◆ Your goal ◆
Copy, from the data below, each line that has the word "nDim".

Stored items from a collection
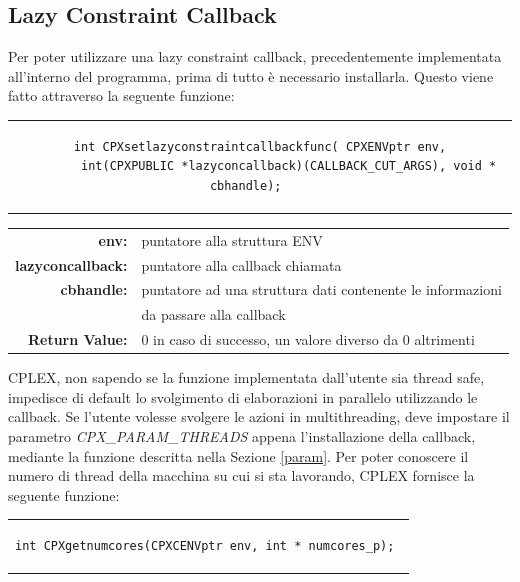 \subsection{Lazy Constraint Callback}
Per poter utilizzare una lazy constraint callback, precedentemente implementata all'interno del programma, prima di tutto è necessario installarla. Questo viene fatto attraverso la seguente funzione:
\begin{center}
\begin{tabular}{c}
\begin{lstlisting}[linewidth=385pt, basicstyle=\footnotesize\sffamily,] 
int CPXsetlazyconstraintcallbackfunc( CPXENVptr env,
		int(CPXPUBLIC *lazyconcallback)(CALLBACK_CUT_ARGS), void * cbhandle);    
\end{lstlisting}
\end{tabular}
\end{center}
\begin{table}[h]
\centering
\begin{tabular}{rl}
\textbf{env:} & {puntatore alla struttura ENV}\\
\textbf{lazyconcallback:} & {puntatore alla callback chiamata}\\
\textbf{cbhandle:} & {puntatore ad una struttura dati contenente le informazioni}\\
& {da passare alla callback}\\
\textbf{Return Value:} & {0 in caso di successo, un valore diverso da 0 altrimenti}\\
\end{tabular}
\end{table}
CPLEX, non sapendo se la funzione implementata dall'utente sia thread safe, impedisce di default lo svolgimento di elaborazioni in parallelo utilizzando le callback. Se l'utente volesse svolgere le azioni in multithreading, deve impostare il parametro \textit{CPX\_PARAM\_THREADS} appena l'installazione della callback, mediante la funzione descritta nella Sezione \ref{param}. Per poter conoscere il numero di thread della macchina su cui si sta lavorando, CPLEX fornisce la seguente funzione:\\
\begin{center}
\begin{tabular}{c}
\begin{lstlisting}[linewidth=280pt, basicstyle=\footnotesize\sffamily,]
int CPXgetnumcores(CPXCENVptr env, int * numcores_p); 
\end{lstlisting}
\end{tabular}
\end{center}
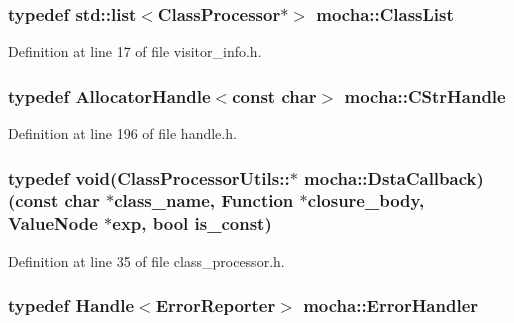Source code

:\hypertarget{namespacemocha_a01ec919b1dd7cd6a9d355222341db47a}{
\subsubsection[{ClassList}]{\setlength{\rightskip}{0pt plus 5cm}typedef std::list$<${\bf ClassProcessor}$\ast$$>$ {\bf mocha::ClassList}}}
\label{namespacemocha_a01ec919b1dd7cd6a9d355222341db47a}


Definition at line 17 of file visitor\_\-info.h.

\hypertarget{namespacemocha_a381f97609b5c47ac31b9a439d9e0a1da}{
\subsubsection[{CStrHandle}]{\setlength{\rightskip}{0pt plus 5cm}typedef {\bf AllocatorHandle}$<$const char$>$ {\bf mocha::CStrHandle}}}
\label{namespacemocha_a381f97609b5c47ac31b9a439d9e0a1da}


Definition at line 196 of file handle.h.

\hypertarget{namespacemocha_ac3d8a2fe64806b144916b0b16719a540}{
\subsubsection[{DstaCallback}]{\setlength{\rightskip}{0pt plus 5cm}typedef void(ClassProcessorUtils::$\ast$ {\bf mocha::DstaCallback})(const char $\ast$class\_\-name, {\bf Function} $\ast$closure\_\-body, {\bf ValueNode} $\ast$exp, bool is\_\-const)}}
\label{namespacemocha_ac3d8a2fe64806b144916b0b16719a540}


Definition at line 35 of file class\_\-processor.h.

\hypertarget{namespacemocha_a62a8540d653f9de4f6198d4a857c456f}{
\subsubsection[{ErrorHandler}]{\setlength{\rightskip}{0pt plus 5cm}typedef {\bf Handle}$<${\bf ErrorReporter}$>$ {\bf mocha::ErrorHandler}}}
\label{namespacemocha_a62a8540d653f9de4f6198d4a857c456f}


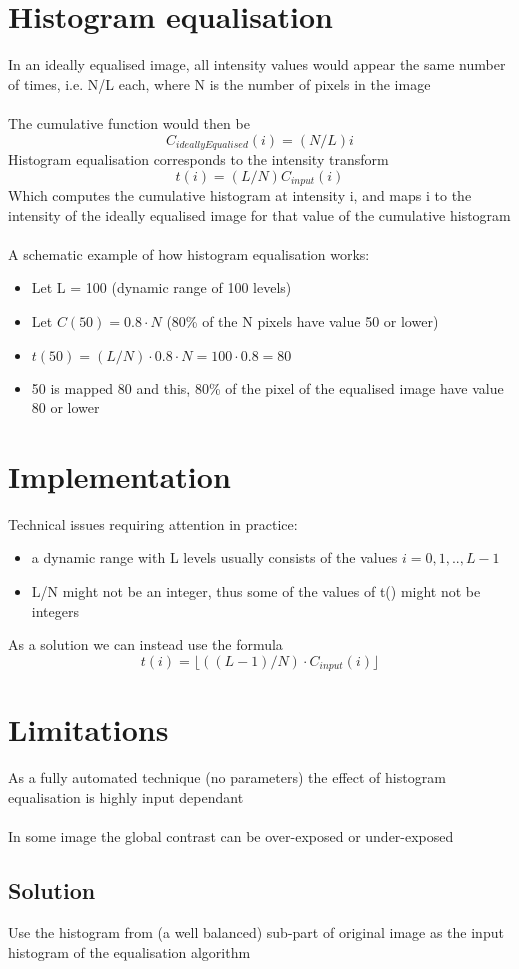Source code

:\documentclass{article}[18pt]
\begin{document}
\section{Histogram equalisation}
In an ideally equalised image, all intensity values would appear the same number of times, i.e. N/L each, where N is the number of pixels in the image\\
\\
The cumulative function would then be
$$C_{ideallyEqualised}(i)=(N/L)i$$
Histogram equalisation corresponds to the intensity transform
$$t(i)=(L/N)C_{input}(i)$$
Which computes the cumulative histogram at intensity i, and maps i to the intensity of the ideally equalised image for that value of the cumulative histogram\\
\\
A schematic example of how histogram equalisation works:
\begin{itemize}
	\item Let L = 100 (dynamic range of 100 levels)
	\item Let $C(50) = 0.8\cdot N$ (80\% of the N pixels have value 50 or lower)
	\item $t(50)=(L/N)\cdot 0.8\cdot N = 100 \cdot 0.8 = 80$
	\item 50 is mapped 80 and this, 80\% of the pixel of the equalised image have value 80 or lower
\end{itemize}
\section{Implementation}
Technical issues requiring attention in practice:
\begin{itemize}
	\item a dynamic range with L levels usually consists of the values $i=0,1,..,L-1$
	\item L/N might not be an integer, thus some of the values of t() might not be integers
\end{itemize}
As a solution we can instead use the formula
$$t(i)=\lfloor ((L-1)/N)\cdot C_{input}(i) \rfloor$$
\section{Limitations}
As a fully automated technique (no parameters) the effect of histogram equalisation is highly input dependant\\
\\
In some image the global contrast can be over-exposed or under-exposed
\subsection{Solution}
Use the histogram from (a well balanced) sub-part of original image as the input histogram of the equalisation algorithm
\end{document}
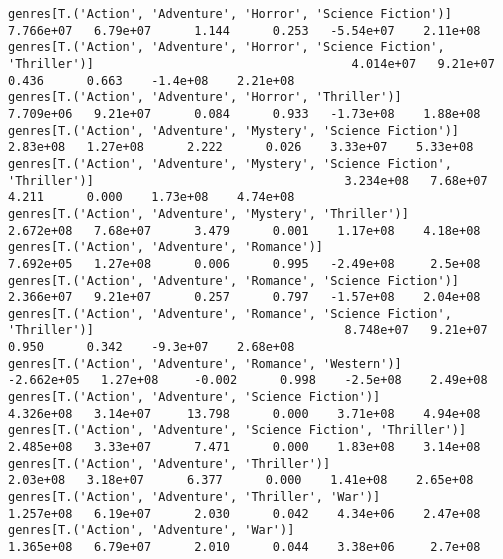 \documentclass[11pt]{article}
\begin{document}
\begin{Verbatim}[commandchars=\\\{\}]
genres[T.('Action', 'Adventure', 'Horror', 'Science Fiction')]                                                7.766e+07   6.79e+07      1.144      0.253   -5.54e+07    2.11e+08
genres[T.('Action', 'Adventure', 'Horror', 'Science Fiction', 'Thriller')]                                    4.014e+07   9.21e+07      0.436      0.663    -1.4e+08    2.21e+08
genres[T.('Action', 'Adventure', 'Horror', 'Thriller')]                                                       7.709e+06   9.21e+07      0.084      0.933   -1.73e+08    1.88e+08
genres[T.('Action', 'Adventure', 'Mystery', 'Science Fiction')]                                                2.83e+08   1.27e+08      2.222      0.026    3.33e+07    5.33e+08
genres[T.('Action', 'Adventure', 'Mystery', 'Science Fiction', 'Thriller')]                                   3.234e+08   7.68e+07      4.211      0.000    1.73e+08    4.74e+08
genres[T.('Action', 'Adventure', 'Mystery', 'Thriller')]                                                      2.672e+08   7.68e+07      3.479      0.001    1.17e+08    4.18e+08
genres[T.('Action', 'Adventure', 'Romance')]                                                                  7.692e+05   1.27e+08      0.006      0.995   -2.49e+08     2.5e+08
genres[T.('Action', 'Adventure', 'Romance', 'Science Fiction')]                                               2.366e+07   9.21e+07      0.257      0.797   -1.57e+08    2.04e+08
genres[T.('Action', 'Adventure', 'Romance', 'Science Fiction', 'Thriller')]                                   8.748e+07   9.21e+07      0.950      0.342    -9.3e+07    2.68e+08
genres[T.('Action', 'Adventure', 'Romance', 'Western')]                                                      -2.662e+05   1.27e+08     -0.002      0.998    -2.5e+08    2.49e+08
genres[T.('Action', 'Adventure', 'Science Fiction')]                                                          4.326e+08   3.14e+07     13.798      0.000    3.71e+08    4.94e+08
genres[T.('Action', 'Adventure', 'Science Fiction', 'Thriller')]                                              2.485e+08   3.33e+07      7.471      0.000    1.83e+08    3.14e+08
genres[T.('Action', 'Adventure', 'Thriller')]                                                                  2.03e+08   3.18e+07      6.377      0.000    1.41e+08    2.65e+08
genres[T.('Action', 'Adventure', 'Thriller', 'War')]                                                          1.257e+08   6.19e+07      2.030      0.042    4.34e+06    2.47e+08
genres[T.('Action', 'Adventure', 'War')]                                                                      1.365e+08   6.79e+07      2.010      0.044    3.38e+06     2.7e+08

\end{Verbatim}
\end{document}
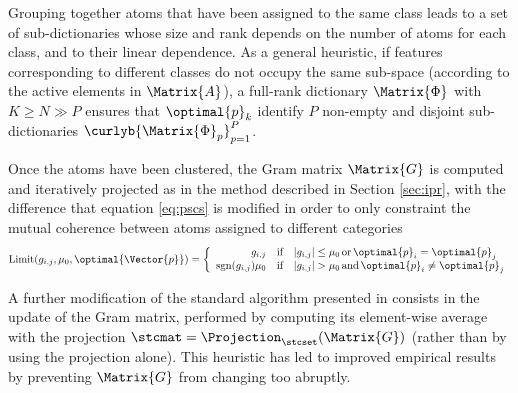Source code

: \documentclass{article}
\def \nDim{N} 			%
\def \Dic{\Matrix{\Phi}} %
\def \nAto{K} 			%
\def \iAto{k} 			%
\def \Coeff{\Matrix{A}} 	%
\def \coherence{\mu} 		%
\def \iCat{p}  		%
\def \nCat{P} 		%
\def \Gram{\Matrix{G}} 						%
\def \gram{g} 								%
\begin{document}
Grouping together atoms that have been assigned to the same class leads to a set of sub-dictionaries whose size and rank depends on the number of atoms for each class, and to their linear dependence. As a general heuristic, if  features corresponding to different classes do not occupy the same sub-space (according to the active elements in $\Coeff$), a full-rank dictionary $\Dic$ with $\nAto \geq \nDim \gg \nCat$ ensures that $\optimal{\iCat}_{\iAto}$ identify $\nCat$ non-empty and disjoint sub-dictionaries $\curlyb{\Dic_{\iCat}}_{\iCat=1}^{\nCat}$.

Once the atoms have been clustered, the Gram matrix $\Gram$ is computed and iteratively projected as in the method described in Section \ref{sec:ipr}, with the difference that equation \eqref{eq:pscs} is modified in order to only constraint the mutual coherence between atoms assigned to different categories
\small
\begin{equation}\label{eq:pscs2}
\operatorname{Limit}({\gram}_{i,j},\coherence_{0},\optimal{\Vector{\iCat}}) = \left\{ \begin{array}{rl}
	\gram_{i,j}  & \text{if} \quad |\gram_{i,j}|\leq \coherence_{0} \, \text{or} \, \optimal{\iCat}_{i}=\optimal{\iCat}_{j} \\
	\operatorname{sgn}(\gram_{i,j}) \coherence_{0}  & \text{if} \quad |\gram_{i,j}|   >  \coherence_{0} \, \text{and} \, \optimal{\iCat}_{i}\neq\optimal{\iCat}_{j}
\end{array} \right.
\end{equation}
\normalsize


A further modification of the standard  algorithm presented in \cite{Barchiesi2013Le} consists in the update of the Gram matrix, performed by computing its element-wise average with the projection $\stcmat = \Projection_{\stcset}(\Gram)$ (rather than by using the projection alone). This heuristic has led to improved empirical results by preventing $\Gram$ from changing too abruptly. 
\end{document}

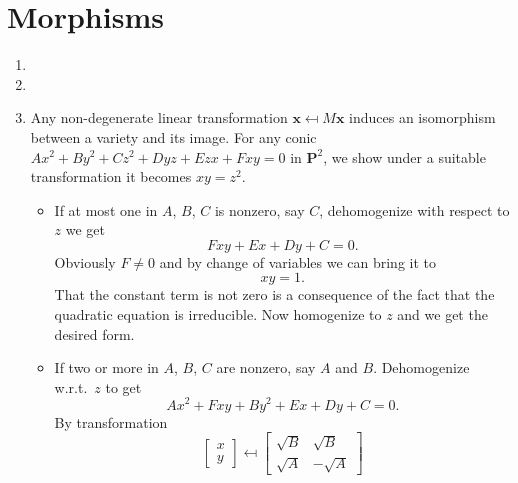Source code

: \documentclass{note}
\newcommand{\Proj}[1]{\mathbf{P}^{#1}}
\begin{document}
\section{Morphisms}


\Ex
\begin{enumerate}
  \item
  \item
  \item Any non-degenerate linear transformation $\mathbf{x} \mapsfrom M\mathbf{x}$
        induces an isomorphism between a variety and its image. For any conic $Ax^2 +
          By^2 + Cz^2 + Dyz + Ezx + Fxy = 0$ in $\Proj{2}$, we show under a suitable
        transformation it becomes $xy = z^2$.
        \begin{itemize}
          \item If at most one in $A$, $B$, $C$ is nonzero, say $C$, dehomogenize with respect
                to $z$ we get
                \begin{equation*}
                  Fxy + Ex + Dy + C = 0.
                \end{equation*}
                Obviously $F \ne 0$ and by change of variables we can bring it to
                \begin{equation*}
                  xy = 1.
                \end{equation*}
                That the constant term is not zero is a consequence of the fact that the
                quadratic equation is irreducible. Now homogenize to $z$ and we get the desired
                form.
          \item If two or more in $A$, $B$, $C$ are nonzero, say $A$ and $B$. Dehomogenize
                w.r.t.~$z$ to get
                \begin{equation*}
                  Ax^2 + Fxy + By^2 + Ex + Dy + C = 0.
                \end{equation*}
                By transformation
                \begin{equation*}
                  \begin{bmatrix}
                    x \\ y
                  \end{bmatrix}
                  \mapsfrom
                  \begin{bmatrix}
                    \sqrt{B} & \sqrt{B}  \\
                    \sqrt{A} & -\sqrt{A}


\end{bmatrix}
\end{equation*}
\end{itemize}
\end{enumerate}
\end{document}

◆ Answer area ◆
\def \nDim{N} 			%
Grouping together atoms that have been assigned to the same class leads to a set of sub-dictionaries whose size and rank depends on the number of atoms for each class, and to their linear dependence. As a general heuristic, if  features corresponding to different classes do not occupy the same sub-space (according to the active elements in $\Coeff$), a full-rank dictionary $\Dic$ with $\nAto \geq \nDim \gg \nCat$ ensures that $\optimal{\iCat}_{\iAto}$ identify $\nCat$ non-empty and disjoint sub-dictionaries $\curlyb{\Dic_{\iCat}}_{\iCat=1}^{\nCat}$.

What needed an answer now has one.